Input: Begin
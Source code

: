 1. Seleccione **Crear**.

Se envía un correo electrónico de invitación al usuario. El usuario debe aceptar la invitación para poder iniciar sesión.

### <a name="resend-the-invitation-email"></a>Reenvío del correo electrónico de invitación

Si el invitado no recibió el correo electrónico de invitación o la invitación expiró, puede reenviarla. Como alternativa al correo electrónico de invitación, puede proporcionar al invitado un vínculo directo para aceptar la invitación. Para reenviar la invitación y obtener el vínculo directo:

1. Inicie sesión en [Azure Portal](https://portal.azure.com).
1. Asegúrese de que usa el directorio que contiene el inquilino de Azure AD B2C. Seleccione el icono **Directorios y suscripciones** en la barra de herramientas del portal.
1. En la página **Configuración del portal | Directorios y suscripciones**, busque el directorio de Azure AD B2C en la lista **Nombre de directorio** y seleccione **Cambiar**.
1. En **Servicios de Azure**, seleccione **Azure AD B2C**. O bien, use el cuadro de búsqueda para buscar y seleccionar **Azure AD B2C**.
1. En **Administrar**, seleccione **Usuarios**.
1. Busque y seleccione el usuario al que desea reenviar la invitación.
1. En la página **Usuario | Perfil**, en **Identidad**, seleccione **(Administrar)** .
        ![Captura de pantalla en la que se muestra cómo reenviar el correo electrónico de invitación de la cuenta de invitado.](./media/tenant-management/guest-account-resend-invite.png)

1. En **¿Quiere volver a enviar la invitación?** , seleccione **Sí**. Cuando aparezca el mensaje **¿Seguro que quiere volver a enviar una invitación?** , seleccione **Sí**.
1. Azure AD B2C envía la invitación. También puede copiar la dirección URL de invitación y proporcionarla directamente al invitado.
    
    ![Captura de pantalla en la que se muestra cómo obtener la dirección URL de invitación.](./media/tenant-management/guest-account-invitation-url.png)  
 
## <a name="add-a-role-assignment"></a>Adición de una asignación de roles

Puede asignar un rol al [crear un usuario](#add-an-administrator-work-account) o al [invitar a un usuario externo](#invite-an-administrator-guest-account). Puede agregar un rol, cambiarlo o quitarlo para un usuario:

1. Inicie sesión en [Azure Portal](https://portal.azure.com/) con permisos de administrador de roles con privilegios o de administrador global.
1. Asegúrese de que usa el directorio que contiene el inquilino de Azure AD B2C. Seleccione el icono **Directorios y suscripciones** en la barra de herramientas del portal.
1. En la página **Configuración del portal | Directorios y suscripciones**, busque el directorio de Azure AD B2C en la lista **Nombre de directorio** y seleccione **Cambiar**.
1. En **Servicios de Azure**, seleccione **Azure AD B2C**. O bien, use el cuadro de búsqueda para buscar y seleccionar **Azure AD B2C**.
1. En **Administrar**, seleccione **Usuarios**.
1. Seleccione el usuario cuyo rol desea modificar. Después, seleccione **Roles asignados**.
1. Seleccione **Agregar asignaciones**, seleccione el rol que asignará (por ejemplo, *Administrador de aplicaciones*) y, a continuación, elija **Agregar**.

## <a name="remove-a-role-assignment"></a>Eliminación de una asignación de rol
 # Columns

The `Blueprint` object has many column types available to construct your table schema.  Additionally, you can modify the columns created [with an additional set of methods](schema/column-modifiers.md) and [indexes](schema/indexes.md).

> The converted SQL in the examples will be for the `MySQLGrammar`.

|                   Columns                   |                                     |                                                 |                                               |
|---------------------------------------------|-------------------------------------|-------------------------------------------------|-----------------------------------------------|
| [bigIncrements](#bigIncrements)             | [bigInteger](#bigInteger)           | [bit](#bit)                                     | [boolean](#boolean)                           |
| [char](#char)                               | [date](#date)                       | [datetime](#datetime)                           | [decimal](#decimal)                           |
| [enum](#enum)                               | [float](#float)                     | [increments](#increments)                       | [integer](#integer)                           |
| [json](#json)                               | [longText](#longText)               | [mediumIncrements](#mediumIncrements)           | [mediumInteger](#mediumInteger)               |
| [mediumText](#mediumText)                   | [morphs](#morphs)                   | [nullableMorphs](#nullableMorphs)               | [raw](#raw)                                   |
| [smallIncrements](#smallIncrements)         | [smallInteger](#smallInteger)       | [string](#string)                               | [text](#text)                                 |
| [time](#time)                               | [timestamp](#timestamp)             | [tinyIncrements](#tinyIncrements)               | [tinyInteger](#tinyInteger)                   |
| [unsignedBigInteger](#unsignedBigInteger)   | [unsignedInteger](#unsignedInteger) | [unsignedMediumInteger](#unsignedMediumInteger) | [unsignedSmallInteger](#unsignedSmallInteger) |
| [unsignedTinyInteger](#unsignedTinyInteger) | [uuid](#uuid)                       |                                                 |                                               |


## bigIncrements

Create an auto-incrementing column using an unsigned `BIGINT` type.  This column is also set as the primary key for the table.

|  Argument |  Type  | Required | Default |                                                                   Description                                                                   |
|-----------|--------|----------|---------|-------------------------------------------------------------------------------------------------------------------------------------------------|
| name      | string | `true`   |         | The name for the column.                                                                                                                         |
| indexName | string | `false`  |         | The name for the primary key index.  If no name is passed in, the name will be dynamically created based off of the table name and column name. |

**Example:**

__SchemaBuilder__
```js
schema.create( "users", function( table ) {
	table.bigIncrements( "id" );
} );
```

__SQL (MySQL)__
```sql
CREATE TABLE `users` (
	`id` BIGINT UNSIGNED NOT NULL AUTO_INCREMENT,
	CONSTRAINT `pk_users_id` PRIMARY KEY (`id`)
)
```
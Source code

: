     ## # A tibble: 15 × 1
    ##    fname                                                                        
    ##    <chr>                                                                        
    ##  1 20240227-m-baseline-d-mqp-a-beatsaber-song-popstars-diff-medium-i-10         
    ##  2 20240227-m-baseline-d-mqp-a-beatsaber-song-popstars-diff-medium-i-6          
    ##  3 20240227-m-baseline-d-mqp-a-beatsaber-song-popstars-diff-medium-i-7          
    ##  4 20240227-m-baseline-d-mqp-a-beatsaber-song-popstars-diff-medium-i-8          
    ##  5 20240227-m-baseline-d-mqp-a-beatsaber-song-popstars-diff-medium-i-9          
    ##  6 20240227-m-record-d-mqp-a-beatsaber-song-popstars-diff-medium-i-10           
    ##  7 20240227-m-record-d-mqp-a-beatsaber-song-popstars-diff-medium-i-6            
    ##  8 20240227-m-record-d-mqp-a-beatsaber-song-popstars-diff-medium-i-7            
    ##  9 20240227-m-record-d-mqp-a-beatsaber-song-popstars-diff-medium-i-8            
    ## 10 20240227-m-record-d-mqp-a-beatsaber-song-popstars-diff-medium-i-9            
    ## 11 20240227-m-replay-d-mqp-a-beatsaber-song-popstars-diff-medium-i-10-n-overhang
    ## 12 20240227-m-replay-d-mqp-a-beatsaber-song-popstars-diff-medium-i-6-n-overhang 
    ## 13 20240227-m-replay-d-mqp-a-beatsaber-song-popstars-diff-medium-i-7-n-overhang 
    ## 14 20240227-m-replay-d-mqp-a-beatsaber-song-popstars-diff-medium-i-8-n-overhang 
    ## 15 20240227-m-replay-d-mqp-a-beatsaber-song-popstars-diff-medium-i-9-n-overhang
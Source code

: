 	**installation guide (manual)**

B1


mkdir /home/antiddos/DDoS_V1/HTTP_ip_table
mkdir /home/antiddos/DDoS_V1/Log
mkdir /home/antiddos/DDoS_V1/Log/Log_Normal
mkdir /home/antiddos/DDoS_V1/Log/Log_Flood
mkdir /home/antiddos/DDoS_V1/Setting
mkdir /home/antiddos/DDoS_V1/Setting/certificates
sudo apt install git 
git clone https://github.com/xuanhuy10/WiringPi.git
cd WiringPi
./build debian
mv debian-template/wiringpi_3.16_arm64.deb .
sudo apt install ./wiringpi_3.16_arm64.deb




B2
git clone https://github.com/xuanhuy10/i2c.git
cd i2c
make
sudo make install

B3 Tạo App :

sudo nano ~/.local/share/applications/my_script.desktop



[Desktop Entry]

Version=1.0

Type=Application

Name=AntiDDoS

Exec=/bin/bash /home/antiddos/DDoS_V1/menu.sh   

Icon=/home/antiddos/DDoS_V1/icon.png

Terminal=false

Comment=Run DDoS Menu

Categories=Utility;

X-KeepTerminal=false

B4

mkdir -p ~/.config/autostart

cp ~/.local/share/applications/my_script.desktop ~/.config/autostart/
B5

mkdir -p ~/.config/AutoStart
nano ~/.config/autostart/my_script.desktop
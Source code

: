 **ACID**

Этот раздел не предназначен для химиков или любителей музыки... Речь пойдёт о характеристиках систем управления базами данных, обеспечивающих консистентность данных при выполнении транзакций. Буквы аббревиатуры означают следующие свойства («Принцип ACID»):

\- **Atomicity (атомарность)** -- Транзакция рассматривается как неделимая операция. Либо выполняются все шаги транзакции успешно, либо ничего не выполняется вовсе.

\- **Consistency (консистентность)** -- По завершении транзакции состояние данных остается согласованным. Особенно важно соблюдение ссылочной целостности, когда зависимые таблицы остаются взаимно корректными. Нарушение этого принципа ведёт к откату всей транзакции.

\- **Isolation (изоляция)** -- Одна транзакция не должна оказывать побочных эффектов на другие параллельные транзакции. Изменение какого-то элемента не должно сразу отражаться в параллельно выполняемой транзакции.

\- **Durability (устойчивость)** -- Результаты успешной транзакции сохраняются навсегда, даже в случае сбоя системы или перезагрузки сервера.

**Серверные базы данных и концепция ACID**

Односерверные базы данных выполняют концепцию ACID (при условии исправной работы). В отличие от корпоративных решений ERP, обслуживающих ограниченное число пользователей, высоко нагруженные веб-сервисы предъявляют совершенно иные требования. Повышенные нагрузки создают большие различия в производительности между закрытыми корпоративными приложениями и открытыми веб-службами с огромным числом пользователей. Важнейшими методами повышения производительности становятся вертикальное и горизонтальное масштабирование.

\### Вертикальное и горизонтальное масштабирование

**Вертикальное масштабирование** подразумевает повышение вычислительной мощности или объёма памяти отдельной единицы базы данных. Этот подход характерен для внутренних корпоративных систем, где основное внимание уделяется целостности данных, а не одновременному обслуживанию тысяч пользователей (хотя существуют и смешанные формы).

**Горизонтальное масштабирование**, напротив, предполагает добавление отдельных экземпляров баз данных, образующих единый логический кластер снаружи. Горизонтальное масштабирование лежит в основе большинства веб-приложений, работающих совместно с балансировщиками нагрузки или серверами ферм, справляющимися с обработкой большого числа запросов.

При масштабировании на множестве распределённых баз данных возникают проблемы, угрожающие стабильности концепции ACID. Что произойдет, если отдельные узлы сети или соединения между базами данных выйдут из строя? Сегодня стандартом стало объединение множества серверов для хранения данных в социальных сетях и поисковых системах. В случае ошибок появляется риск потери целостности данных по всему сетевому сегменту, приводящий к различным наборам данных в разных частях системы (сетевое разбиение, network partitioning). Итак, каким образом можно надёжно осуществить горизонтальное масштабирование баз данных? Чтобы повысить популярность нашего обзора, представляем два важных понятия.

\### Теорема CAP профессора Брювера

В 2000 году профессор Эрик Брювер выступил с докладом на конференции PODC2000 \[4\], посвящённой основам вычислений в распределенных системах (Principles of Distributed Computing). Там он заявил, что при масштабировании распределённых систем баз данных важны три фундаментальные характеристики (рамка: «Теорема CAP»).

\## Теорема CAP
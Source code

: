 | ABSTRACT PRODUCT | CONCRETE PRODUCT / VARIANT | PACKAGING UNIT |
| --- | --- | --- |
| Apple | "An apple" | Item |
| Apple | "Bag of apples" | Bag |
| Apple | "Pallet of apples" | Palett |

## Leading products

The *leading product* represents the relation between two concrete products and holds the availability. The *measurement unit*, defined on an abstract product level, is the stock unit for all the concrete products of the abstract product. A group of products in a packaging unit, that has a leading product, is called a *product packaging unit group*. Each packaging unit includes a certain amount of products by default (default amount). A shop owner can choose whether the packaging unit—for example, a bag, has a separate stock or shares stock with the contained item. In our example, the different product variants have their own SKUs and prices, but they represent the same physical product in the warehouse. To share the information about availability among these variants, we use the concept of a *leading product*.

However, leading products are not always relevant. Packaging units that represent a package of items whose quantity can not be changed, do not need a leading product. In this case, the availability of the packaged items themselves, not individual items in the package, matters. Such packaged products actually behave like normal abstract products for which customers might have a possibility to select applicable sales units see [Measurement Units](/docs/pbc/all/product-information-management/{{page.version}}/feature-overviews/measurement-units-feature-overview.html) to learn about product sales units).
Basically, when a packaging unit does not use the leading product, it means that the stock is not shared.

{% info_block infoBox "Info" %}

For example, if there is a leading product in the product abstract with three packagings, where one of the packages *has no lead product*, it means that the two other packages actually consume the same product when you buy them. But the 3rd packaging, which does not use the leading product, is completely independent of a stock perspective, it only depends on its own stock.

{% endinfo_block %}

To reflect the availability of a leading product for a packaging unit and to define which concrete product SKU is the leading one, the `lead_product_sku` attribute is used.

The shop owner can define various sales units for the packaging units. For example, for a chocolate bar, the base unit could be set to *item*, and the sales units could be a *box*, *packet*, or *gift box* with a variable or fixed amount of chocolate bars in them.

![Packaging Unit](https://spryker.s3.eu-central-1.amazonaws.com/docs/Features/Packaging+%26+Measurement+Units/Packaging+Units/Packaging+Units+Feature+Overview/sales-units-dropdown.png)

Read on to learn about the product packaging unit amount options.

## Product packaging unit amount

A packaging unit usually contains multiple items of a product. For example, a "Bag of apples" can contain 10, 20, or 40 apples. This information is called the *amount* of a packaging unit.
Input: End
• _Activity_
Select every line in the records above that contains the word "resend".

• _Answer area_
### <a name="resend-the-invitation-email"></a>Reenvío del correo electrónico de invitación
        ![Captura de pantalla en la que se muestra cómo reenviar el correo electrónico de invitación de la cuenta de invitado.](./media/tenant-management/guest-account-resend-invite.png)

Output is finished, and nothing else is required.